They could be lovers, perhaps are. Twin orchid blossoms, olive-faced, dark-haired, on one small stiff branch pulling themselves closer.
“I woke early,” she says. They sit at a round café table under a fat green parasol with bubbles on one side and a sun-bleached yellow “Perrier” on the other.
“Again? Not me. I can’t pull myself out of bed at 11 these days.”
Over the hill the road banks in a small curb separating it from the beach, only the sand has drifted like a desert expanding towards the rows of white and silver cars, the arc and angles of taffy-colored cafés and restaurants. A toddler squeals, running barefoot over a sandcastle near the water. A yellow bucket hangs on the arm of a teenager.
“Even at 11 it was a full-on struggle, all hands on board kinda thing.” He chuckles in that way he does, low and manly, unlike his boyish figure.
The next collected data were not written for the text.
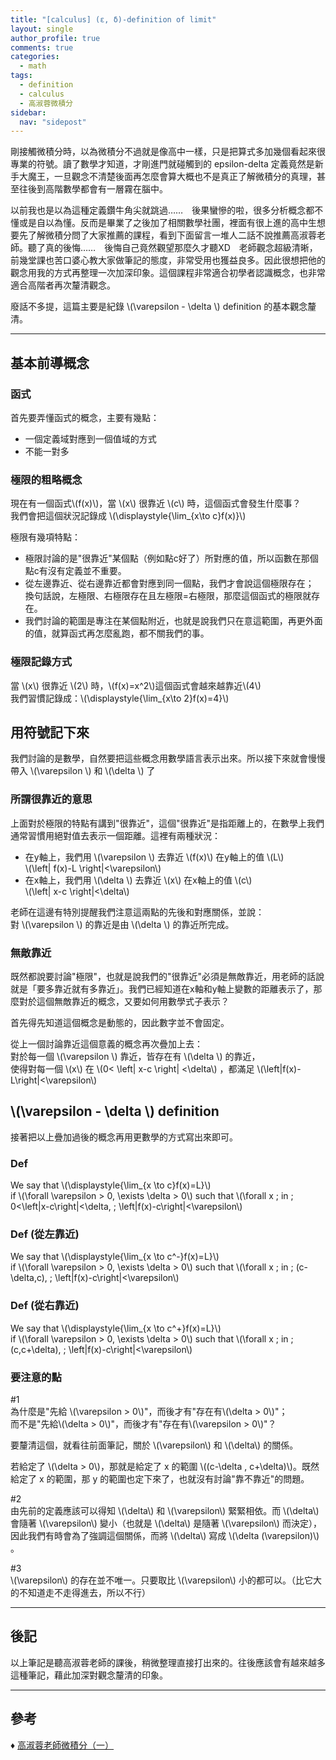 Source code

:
 ```yaml
---
title: "[calculus] (ε, δ)-definition of limit"
layout: single
author_profile: true
comments: true
categories:
  - math
tags:
  - definition
  - calculus
  - 高淑蓉微積分
sidebar:
  nav: "sidepost"
---
```

剛接觸微積分時，以為微積分不過就是像高中一樣，只是把算式多加幾個看起來很專業的符號。讀了數學才知道，才剛進門就碰觸到的 epsilon-delta 定義竟然是新手大魔王，一旦觀念不清楚後面再怎麼會算大概也不是真正了解微積分的真理，甚至往後到高階數學都會有一層霧在腦中。

以前我也是以為這種定義鑽牛角尖就跳過……　後果蠻慘的啦，很多分析概念都不懂或是自以為懂。反而是畢業了之後加了相關數學社團，裡面有很上進的高中生想要先了解微積分問了大家推薦的課程，看到下面留言一堆人二話不說推薦高淑蓉老師。聽了真的後悔……　後悔自己竟然觀望那麼久才聽XD　老師觀念超級清晰，前幾堂課也苦口婆心教大家做筆記的態度，非常受用也獲益良多。因此很想把他的觀念用我的方式再整理一次加深印象。這個課程非常適合初學者認識概念，也非常適合高階者再次釐清觀念。

廢話不多提，這篇主要是紀錄 \\(\varepsilon - \delta \\) definition 的基本觀念釐清。

---
## 基本前導概念
### 函式
首先要弄懂函式的概念，主要有幾點：  
* 一個定義域對應到一個值域的方式
* 不能一對多

### 極限的粗略概念
現在有一個函式\\(f(x)\\)，當 \\(x\\) 很靠近 \\(c\\) 時，這個函式會發生什麼事？  
我們會把這個狀況記錄成 \\(\displaystyle{\lim_{x\to c}f(x)}\\)

極限有幾項特點：  
* 極限討論的是"很靠近"某個點（例如點c好了）所對應的值，所以函數在那個點c有沒有定義並不重要。
* 從左邊靠近、從右邊靠近都會對應到同一個點，我們才會說這個極限存在；  
  換句話說，左極限、右極限存在且左極限=右極限，那麼這個函式的極限就存在。
* 我們討論的範圍是專注在某個點附近，也就是說我們只在意這範圍，再更外面的值，就算函式再怎麼亂跑，都不關我們的事。

### 極限記錄方式
當 \\(x\\) 很靠近 \\(2\\) 時，\\(f(x)=x^2\\)這個函式會越來越靠近\\(4\\)  
我們習慣記錄成：\\(\displaystyle{\lim_{x\to 2}f(x)=4}\\)

## 用符號記下來
我們討論的是數學，自然要把這些概念用數學語言表示出來。所以接下來就會慢慢帶入 \\(\varepsilon \\) 和 \\(\delta \\) 了

### 所謂很靠近的意思
上面對於極限的特點有講到"很靠近"，這個"很靠近"是指距離上的，在數學上我們通常習慣用絕對值去表示一個距離。這裡有兩種狀況：
* 在y軸上，我們用 \\(\varepsilon \\) 去靠近 \\(f(x)\\) 在y軸上的值 \\(L\\)  
  \\(\left| f(x)-L \right|<\varepsilon\\)
* 在x軸上，我們用 \\(\delta \\) 去靠近 \\(x\\) 在x軸上的值 \\(c\\)  
  \\(\left| x-c \right|<\delta\\)

老師在這邊有特別提醒我們注意這兩點的先後和對應關係，並說：  
對 \\(\varepsilon \\) 的靠近是由 \\(\delta \\) 的靠近所完成。

### 無敵靠近
既然都說要討論"極限"，也就是說我們的"很靠近"必須是無敵靠近，用老師的話說就是「要多靠近就有多靠近」。我們已經知道在x軸和y軸上變數的距離表示了，那麼對於這個無敵靠近的概念，又要如何用數學式子表示？

首先得先知道這個概念是動態的，因此數字並不會固定。

從上一個討論靠近這個意義的概念再次疊加上去：  
對於每一個 \\(\varepsilon \\) 靠近，皆存在有 \\(\delta \\) 的靠近，  
使得對每一個 \\(x\\) 在 \\(0< \left| x-c \right| <\delta\\) ，都滿足 \\(\left|f(x)-L\right|<\varepsilon\\)

## \\(\varepsilon - \delta \\) definition
接著把以上疊加過後的概念再用更數學的方式寫出來即可。

### Def
We say that \\(\displaystyle{\lim_{x \to c}f(x)=L}\\)  
if \\(\forall \varepsilon > 0, \exists \delta > 0\\)
such that \\(\forall x \; in \; 0<\left|x-c\right|<\delta, \; \left|f(x)-c\right|<\varepsilon\\)

### Def (從左靠近)
We say that \\(\displaystyle{\lim_{x \to c^-}f(x)=L}\\)  
if \\(\forall \varepsilon > 0, \exists \delta > 0\\)
such that \\(\forall x \; in \; (c-\delta,c), \; \left|f(x)-c\right|<\varepsilon\\)

### Def (從右靠近)
We say that \\(\displaystyle{\lim_{x \to c^+}f(x)=L}\\)  
if \\(\forall \varepsilon > 0, \exists \delta > 0\\)
such that \\(\forall x \; in \; (c,c+\delta), \; \left|f(x)-c\right|<\varepsilon\\)

### 要注意的點
#1  
為什麼是"先給 \\(\varepsilon > 0\\)"，而後才有"存在有\\(\delta > 0\\)"；  
而不是"先給\\(\delta > 0\\)"，而後才有"存在有\\(\varepsilon > 0\\)"？

要釐清這個，就看往前面筆記，關於 \\(\varepsilon\\) 和 \\(\delta\\) 的關係。

若給定了 \\(\delta > 0\\)，那就是給定了 x 的範圍 \\((c-\delta , c+\delta)\\)。既然給定了 x 的範圍，那 y 的範圍也定下來了，也就沒有討論"靠不靠近"的問題。

#2  
由先前的定義應該可以得知 \\(\delta\\) 和 \\(\varepsilon\\) 緊緊相依。而 \\(\delta\\) 會隨著 \\(\varepsilon\\) 變小（也就是 \\(\delta\\) 是隨著 \\(\varepsilon\\) 而決定），因此我們有時會為了強調這個關係，而將 \\(\delta\\) 寫成 \\(\delta (\varepsilon)\\) 。

#3  
\\(\varepsilon\\) 的存在並不唯一。只要取比 \\(\varepsilon\\) 小的都可以。（比它大的不知道走不走得進去，所以不行）

---

## 後記
以上筆記是聽高淑蓉老師的課後，稍微整理直接打出來的。往後應該會有越來越多這種筆記，藉此加深對觀念釐清的印象。

---

## 參考  
♦ [高淑蓉老師微積分（一）](https://www.youtube.com/watch?v=7qMu9OejpT8&list=PLS0SUwlYe8czw04JGine76IzoHc1MM8bO&index=8)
The girl seems to smile then, as if this image amuses her, the battle to throw off the white sheets, his smooth, thin limbs, something about them inevitably vulnerable, sucked back into the mattress nest, his head pulled onto the pillow by a magnetic force. By then, she’d had her cups of tea, watched the day break over the slip of sea, the sails tonguing sky put up, pulled back down as tiny dinghys waddled over the waves, anchored or just left adrift while their occupants breakfasted or fished. Silvery lines cast out, dreams drawn back in. Her eyes close and open like tides.
“I can’t understand what you do with all your time!” He stares directly at her, awaiting the response to some imperative. Her lids drift closed revealing a subtle powder shimmer, open as the sun sneaks rays under the flaps of their parasol.
“Isn’t it a beautiful day?” She’s pleased with everything. Her mood contagious.
He reaches towards her hand then pulls back. As if some rule has been written on a heavy tablet, his smile is not as light as hers, his gestures not so free. A sparrow flits by his feet beside twigs and some fallen leaves, darts off. He’ll pay their tab then return to the cool interior of his tiny office.
“The entire summer’s been beautiful,” he says.